The latter notion is directly related to the question whether the differential memory performance for TBR and TBF items in item-method directed forgetting paradigm is solely due to differential encoding of TBR and TBF items or whether multiple mechanisms (e.g., operating at retrieval) underlie the effects of intentional forgetting (Johnson 1994; Zacks and Hasher 1994; Anderson and Neely 1996). The rationale for different encoding hypothesis comes from the notion that R and F instructions may serve as cues used by subjects to decide how to process the item during encoding. If the item is cued TBR, subjects engage in more elaborate encoding, but if it is cued TBF, subjects do no devote further encoding efforts.
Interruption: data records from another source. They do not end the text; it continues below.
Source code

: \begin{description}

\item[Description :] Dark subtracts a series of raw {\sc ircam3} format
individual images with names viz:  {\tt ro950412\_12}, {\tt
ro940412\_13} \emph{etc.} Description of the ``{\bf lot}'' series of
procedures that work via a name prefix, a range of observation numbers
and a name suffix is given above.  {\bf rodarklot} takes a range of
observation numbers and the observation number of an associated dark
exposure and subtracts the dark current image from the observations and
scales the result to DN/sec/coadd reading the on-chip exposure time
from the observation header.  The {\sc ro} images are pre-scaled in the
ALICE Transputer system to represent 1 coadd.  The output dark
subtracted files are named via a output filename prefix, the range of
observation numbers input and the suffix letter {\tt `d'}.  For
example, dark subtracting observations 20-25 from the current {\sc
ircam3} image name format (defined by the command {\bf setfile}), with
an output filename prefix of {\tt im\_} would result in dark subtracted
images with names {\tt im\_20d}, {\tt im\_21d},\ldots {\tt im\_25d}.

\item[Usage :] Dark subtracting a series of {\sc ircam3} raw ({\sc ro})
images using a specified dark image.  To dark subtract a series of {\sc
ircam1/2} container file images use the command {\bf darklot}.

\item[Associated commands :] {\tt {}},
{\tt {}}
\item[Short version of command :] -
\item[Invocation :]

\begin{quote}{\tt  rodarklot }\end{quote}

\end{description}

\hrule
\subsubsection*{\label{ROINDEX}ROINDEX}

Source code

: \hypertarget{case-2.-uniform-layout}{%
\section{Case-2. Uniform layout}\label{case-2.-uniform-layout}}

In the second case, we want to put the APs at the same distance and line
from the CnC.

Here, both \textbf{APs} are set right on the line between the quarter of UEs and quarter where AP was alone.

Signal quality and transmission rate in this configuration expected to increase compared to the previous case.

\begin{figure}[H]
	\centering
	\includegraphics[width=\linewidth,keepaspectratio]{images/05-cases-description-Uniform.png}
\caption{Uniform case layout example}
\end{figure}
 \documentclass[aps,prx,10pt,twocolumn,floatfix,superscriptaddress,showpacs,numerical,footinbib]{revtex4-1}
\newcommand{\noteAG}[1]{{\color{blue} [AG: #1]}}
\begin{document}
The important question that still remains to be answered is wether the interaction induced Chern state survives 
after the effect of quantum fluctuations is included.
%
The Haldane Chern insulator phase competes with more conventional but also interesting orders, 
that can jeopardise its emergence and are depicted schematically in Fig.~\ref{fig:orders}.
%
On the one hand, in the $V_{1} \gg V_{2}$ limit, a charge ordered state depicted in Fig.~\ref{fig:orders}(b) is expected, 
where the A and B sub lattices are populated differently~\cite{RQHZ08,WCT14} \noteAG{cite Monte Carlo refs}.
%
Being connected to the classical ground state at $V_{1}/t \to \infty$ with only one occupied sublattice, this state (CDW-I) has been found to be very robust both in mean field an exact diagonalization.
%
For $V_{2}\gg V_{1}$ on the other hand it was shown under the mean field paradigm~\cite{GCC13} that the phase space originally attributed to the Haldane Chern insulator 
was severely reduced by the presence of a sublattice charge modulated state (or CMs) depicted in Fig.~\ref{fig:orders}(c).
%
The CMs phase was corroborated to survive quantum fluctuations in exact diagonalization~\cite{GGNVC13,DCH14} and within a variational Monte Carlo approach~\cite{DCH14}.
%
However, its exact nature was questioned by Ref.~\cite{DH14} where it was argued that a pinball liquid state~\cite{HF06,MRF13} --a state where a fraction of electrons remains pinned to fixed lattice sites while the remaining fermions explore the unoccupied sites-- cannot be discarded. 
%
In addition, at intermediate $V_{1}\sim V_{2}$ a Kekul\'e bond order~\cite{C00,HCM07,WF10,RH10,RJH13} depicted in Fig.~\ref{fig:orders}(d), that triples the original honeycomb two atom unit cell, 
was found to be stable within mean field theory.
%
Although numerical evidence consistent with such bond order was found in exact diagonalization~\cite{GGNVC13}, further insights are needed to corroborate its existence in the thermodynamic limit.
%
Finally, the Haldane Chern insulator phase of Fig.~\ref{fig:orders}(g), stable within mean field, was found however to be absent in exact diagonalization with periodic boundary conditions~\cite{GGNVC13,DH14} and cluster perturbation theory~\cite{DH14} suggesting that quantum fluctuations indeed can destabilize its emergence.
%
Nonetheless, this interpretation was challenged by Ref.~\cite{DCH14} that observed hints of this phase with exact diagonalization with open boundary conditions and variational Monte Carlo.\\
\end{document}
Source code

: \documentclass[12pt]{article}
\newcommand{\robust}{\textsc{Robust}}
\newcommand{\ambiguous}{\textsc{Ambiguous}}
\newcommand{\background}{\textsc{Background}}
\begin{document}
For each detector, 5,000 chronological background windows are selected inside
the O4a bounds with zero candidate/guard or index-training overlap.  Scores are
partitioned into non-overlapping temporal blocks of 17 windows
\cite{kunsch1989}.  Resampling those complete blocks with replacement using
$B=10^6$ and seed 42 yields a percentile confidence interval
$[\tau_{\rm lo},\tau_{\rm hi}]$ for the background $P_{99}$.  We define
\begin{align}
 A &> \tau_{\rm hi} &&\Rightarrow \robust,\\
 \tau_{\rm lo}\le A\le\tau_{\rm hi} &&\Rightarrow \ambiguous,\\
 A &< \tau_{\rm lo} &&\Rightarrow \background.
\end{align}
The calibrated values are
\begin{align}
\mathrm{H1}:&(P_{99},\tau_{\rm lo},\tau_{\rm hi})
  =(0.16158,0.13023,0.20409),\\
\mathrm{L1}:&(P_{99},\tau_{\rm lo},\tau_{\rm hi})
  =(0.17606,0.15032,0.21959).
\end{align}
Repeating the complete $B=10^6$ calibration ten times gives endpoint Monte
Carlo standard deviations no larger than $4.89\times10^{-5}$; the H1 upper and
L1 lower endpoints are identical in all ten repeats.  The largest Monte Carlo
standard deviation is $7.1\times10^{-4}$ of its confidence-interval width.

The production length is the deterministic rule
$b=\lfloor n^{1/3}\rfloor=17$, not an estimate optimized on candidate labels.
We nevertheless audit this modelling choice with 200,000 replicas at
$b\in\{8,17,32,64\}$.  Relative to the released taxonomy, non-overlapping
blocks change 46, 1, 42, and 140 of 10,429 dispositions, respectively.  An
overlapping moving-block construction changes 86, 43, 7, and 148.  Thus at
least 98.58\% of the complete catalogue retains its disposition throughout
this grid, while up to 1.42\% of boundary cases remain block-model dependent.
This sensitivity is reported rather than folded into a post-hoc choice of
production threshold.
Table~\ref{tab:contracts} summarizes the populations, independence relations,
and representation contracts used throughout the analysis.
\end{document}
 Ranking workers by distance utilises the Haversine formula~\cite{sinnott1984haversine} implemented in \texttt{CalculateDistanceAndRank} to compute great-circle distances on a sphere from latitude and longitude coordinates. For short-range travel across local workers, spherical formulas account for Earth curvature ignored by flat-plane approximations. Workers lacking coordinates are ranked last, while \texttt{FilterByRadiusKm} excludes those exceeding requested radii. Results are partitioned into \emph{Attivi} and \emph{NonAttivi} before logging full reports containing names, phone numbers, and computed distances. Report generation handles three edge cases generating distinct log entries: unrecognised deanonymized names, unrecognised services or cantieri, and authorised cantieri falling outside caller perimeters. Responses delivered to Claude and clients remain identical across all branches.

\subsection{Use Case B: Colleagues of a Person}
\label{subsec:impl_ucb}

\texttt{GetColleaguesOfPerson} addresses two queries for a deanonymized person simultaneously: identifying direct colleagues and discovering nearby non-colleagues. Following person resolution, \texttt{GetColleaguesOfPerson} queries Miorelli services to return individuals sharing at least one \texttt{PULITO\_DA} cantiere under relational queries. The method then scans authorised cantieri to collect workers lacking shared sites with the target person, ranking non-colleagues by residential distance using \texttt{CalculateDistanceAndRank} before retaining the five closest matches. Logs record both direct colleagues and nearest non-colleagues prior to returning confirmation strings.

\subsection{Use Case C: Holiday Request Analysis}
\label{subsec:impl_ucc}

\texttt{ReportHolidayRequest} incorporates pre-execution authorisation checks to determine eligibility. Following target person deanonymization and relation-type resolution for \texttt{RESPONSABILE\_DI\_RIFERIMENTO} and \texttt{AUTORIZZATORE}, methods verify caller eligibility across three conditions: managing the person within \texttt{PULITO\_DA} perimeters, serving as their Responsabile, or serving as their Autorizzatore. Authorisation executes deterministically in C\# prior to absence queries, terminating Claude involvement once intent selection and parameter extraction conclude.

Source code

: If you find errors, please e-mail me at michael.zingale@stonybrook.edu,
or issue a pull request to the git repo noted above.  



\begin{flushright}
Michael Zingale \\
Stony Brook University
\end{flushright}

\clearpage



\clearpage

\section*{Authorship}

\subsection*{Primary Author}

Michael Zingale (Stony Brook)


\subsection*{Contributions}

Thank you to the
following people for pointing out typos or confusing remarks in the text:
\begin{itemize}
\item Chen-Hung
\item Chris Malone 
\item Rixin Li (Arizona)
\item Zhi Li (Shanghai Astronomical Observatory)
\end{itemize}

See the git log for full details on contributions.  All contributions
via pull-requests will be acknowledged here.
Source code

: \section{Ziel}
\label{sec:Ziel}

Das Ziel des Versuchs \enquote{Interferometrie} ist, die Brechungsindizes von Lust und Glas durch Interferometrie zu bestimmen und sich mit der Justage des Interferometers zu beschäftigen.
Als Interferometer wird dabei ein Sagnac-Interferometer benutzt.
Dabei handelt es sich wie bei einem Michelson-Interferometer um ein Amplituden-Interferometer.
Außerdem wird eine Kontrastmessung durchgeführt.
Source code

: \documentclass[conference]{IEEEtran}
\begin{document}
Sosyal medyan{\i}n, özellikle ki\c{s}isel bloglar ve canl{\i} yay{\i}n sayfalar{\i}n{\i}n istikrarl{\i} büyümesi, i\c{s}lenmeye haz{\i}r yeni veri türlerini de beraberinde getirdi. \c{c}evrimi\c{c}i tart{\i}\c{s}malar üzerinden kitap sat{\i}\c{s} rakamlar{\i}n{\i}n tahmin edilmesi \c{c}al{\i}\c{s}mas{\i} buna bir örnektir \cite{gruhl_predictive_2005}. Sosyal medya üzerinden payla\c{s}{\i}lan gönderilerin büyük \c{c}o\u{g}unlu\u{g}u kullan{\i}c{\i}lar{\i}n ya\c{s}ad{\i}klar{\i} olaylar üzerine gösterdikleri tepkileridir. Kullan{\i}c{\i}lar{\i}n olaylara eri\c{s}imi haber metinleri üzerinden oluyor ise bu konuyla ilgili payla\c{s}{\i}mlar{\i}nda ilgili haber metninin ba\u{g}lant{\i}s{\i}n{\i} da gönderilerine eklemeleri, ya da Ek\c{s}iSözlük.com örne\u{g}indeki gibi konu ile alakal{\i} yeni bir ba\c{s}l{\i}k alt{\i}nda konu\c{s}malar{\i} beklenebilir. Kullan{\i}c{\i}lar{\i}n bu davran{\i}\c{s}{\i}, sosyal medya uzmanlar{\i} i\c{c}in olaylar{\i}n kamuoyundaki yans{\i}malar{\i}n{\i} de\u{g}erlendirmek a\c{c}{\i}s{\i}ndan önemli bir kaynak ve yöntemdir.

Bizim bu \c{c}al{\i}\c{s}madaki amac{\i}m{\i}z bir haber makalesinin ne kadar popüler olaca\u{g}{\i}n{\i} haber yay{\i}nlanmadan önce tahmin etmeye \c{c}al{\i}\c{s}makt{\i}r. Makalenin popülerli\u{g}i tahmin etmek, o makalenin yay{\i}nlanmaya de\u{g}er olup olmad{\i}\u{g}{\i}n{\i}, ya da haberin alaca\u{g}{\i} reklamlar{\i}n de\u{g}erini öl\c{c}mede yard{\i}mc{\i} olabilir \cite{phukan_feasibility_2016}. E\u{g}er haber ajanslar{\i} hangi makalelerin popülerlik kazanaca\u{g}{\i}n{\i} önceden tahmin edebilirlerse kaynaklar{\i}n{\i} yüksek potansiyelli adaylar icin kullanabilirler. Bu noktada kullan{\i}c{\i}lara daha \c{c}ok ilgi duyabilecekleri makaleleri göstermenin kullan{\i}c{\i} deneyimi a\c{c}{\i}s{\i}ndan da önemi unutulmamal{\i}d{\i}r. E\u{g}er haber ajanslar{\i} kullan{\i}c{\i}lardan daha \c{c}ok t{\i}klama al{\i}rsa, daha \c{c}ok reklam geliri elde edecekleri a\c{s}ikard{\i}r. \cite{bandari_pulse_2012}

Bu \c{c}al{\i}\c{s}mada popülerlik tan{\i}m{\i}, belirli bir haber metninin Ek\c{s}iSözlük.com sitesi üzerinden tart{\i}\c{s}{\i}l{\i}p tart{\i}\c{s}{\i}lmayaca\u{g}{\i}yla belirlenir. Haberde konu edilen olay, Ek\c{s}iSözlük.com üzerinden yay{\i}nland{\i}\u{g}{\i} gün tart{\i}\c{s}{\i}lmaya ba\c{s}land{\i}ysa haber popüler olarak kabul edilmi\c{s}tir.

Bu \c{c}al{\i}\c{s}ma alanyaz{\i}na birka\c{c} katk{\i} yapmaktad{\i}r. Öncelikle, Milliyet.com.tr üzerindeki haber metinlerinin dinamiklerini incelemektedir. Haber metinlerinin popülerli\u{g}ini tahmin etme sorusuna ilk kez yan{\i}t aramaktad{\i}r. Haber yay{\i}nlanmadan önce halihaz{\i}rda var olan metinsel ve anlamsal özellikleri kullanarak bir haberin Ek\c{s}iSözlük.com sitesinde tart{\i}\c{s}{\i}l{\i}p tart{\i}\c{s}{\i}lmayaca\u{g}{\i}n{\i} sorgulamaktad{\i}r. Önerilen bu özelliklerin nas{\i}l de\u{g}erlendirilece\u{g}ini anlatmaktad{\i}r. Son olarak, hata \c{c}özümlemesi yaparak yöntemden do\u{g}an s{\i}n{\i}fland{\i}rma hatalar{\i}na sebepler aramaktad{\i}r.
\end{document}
Inefficient encoding may subsequently result in forgetting. Thus, TBR items may be viewed as deeply encoded stimuli in contrast to shallowly encoded TBF items. Following this line of reasoning, Ullsperger et al. (2000) directly addressed this issue by comparing the ERPs for TBF and TBR words with the ERPs for shallowly and deeply encoded words. Both deeply and shallowly encoded stimuli elicited similar effects (i.e., the old/new effect) that differed only quantitatively, whereas TBR and TBF stimuli elicited significantly different ERP effects—the typical old/new effect for TBR items and absence of such effect in case of TBF items. Ullsperger et al. (2000) concluded that their results may suggest that differential encoding alone cannot account for the effects of directed forgetting, and they proposed that items followed by the F instruction become inhibited and less accessible and, therefore, more difficult to retrieve.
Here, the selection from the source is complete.